Your goal:
Give the number of lines that contain "from" in the listing, and write nothing else.

Data extracts:
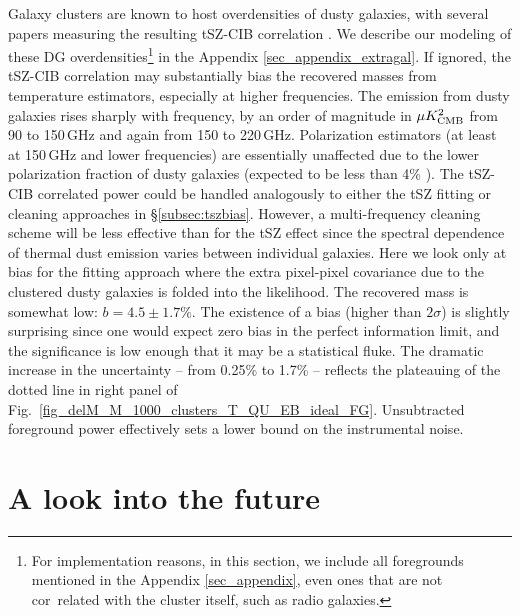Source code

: Galaxy clusters are known to host overdensities of dusty galaxies, with several papers measuring the resulting tSZ-CIB correlation \citep{actdunkley2013, george2015, PLANCKTSZCIB2016}.
We describe our modeling of these DG overdensities\footnote{For implementation reasons, in this section, we include all foregrounds mentioned in the Appendix \ref{sec_appendix}, even ones that are not cor\
related with the cluster itself, such as radio galaxies.} in the Appendix \ref{sec_appendix_extragal}.
If ignored, the tSZ-CIB correlation may substantially bias the recovered masses from temperature estimators, especially at higher frequencies.
The emission from dusty galaxies rises sharply with frequency, by an order of magnitude in $\mu K^2_{\rm CMB}$ from 90 to 150\,GHz and again from 150 to 220\,GHz.
Polarization estimators (at least at 150\,GHz and lower frequencies) are essentially unaffected due to the lower polarization fraction  of dusty galaxies (expected to be less than 4\% \citep{seiffert2007,sptpol_delensing_2017}).
The tSZ-CIB correlated power could be handled analogously to either the tSZ fitting or cleaning approaches in \S\ref{subsec:tszbias}.
However, a multi-frequency cleaning scheme will be less effective than for the tSZ effect since the spectral dependence of thermal dust emission varies between individual galaxies.
Here we look only at bias for the fitting approach where the extra pixel-pixel covariance due to the clustered dusty galaxies is folded into the likelihood.
The recovered mass is somewhat low: $b=4.5 \pm 1.7\%$.
The existence of a bias (higher than $2\sigma$) is slightly surprising since one would expect zero bias in the perfect information limit, and the significance is low enough that it may be a statistical fluke.
The dramatic increase in the uncertainty -- from 0.25\% to 1.7\% -- reflects the plateauing of the dotted line in right panel of Fig.~\ref{fig_delM_M_1000_clusters_T_QU_EB_ideal_FG}.
Unsubtracted foreground power effectively sets a lower bound on the instrumental noise.

\section{A look into the future}
\label{sec_forecast}

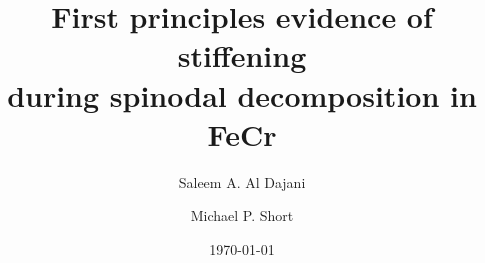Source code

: \documentclass[final,3p,times]{elsarticle}
\providecommand{\DIFaddbegin}{} %
\providecommand{\DIFaddend}{} %
\providecommand{\DIFdelbegin}{} %
\providecommand{\DIFdelend}{} %
\providecommand{\DIFscaledelfig}{0.5}
\newlength{\DIFdelgraphicswidth} %
\newlength{\DIFdelgraphicsheight} %
\providecommand{\DIFaddincludegraphics}[2][]{{\color{blue}\fbox{\DIFOincludegraphics[#1]{#2}}}} %
\providecommand{\DIFdelincludegraphics}[2][]{%
\sbox{\DIFdelgraphicsbox}{\DIFOincludegraphics[#1]{#2}}%
\settoboxwidth{\DIFdelgraphicswidth}{\DIFdelgraphicsbox} %
\settoboxtotalheight{\DIFdelgraphicsheight}{\DIFdelgraphicsbox} %
\scalebox{\DIFscaledelfig}{%
\parbox[b]{\DIFdelgraphicswidth}{\usebox{\DIFdelgraphicsbox}\\[-\baselineskip] \rule{\DIFdelgraphicswidth}{0em}}\llap{\resizebox{\DIFdelgraphicswidth}{\DIFdelgraphicsheight}{%
\setlength{\unitlength}{\DIFdelgraphicswidth}%
\begin{picture}(1,1)%
\thicklines\linethickness{2pt} %
{\color[rgb]{1,0,0}\put(0,0){\framebox(1,1){}}}%
{\color[rgb]{1,0,0}\put(0,0){\line( 1,1){1}}}%
{\color[rgb]{1,0,0}\put(0,1){\line(1,-1){1}}}%
\end{picture}%
}\hspace*{3pt}}} %
} %
\DeclareRobustCommand{\DIFaddbegin}{\DIFOaddbegin \let\includegraphics\DIFaddincludegraphics} %
\DeclareRobustCommand{\DIFaddend}{\DIFOaddend \let\includegraphics\DIFOincludegraphics} %
\DeclareRobustCommand{\DIFdelbegin}{\DIFOdelbegin \let\includegraphics\DIFdelincludegraphics} %
\DeclareRobustCommand{\DIFdelend}{\DIFOaddend \let\includegraphics\DIFOincludegraphics} %
\begin{document}
\begin{frontmatter}

\DIFdelbegin %

\DIFdelend \title
{
\textbf
{
First principles evidence of stiffening \\ during spinodal decomposition in FeCr
}
}

\date
{\today}
\rhead{\today}

\DIFdelbegin %

\DIFdelend \author[1]{Saleem A. Al Dajani}
\author[1]{Michael P. Short}

\address{
Department of Nuclear Science and Engineering \\
Massachusetts Institute of Technology\\
77 Massachusetts Avenue \\
Cambridge, MA 02139}

\address[1]
{
Corresponding Author: \href{mailto:sdajani@mit.edu}{\texttt{sdajani@mit.edu}}
}
\DIFaddbegin 

\DIFaddend \begin{abstract}


\end{abstract}
\end{frontmatter}
\end{document}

Result of the exercise:
3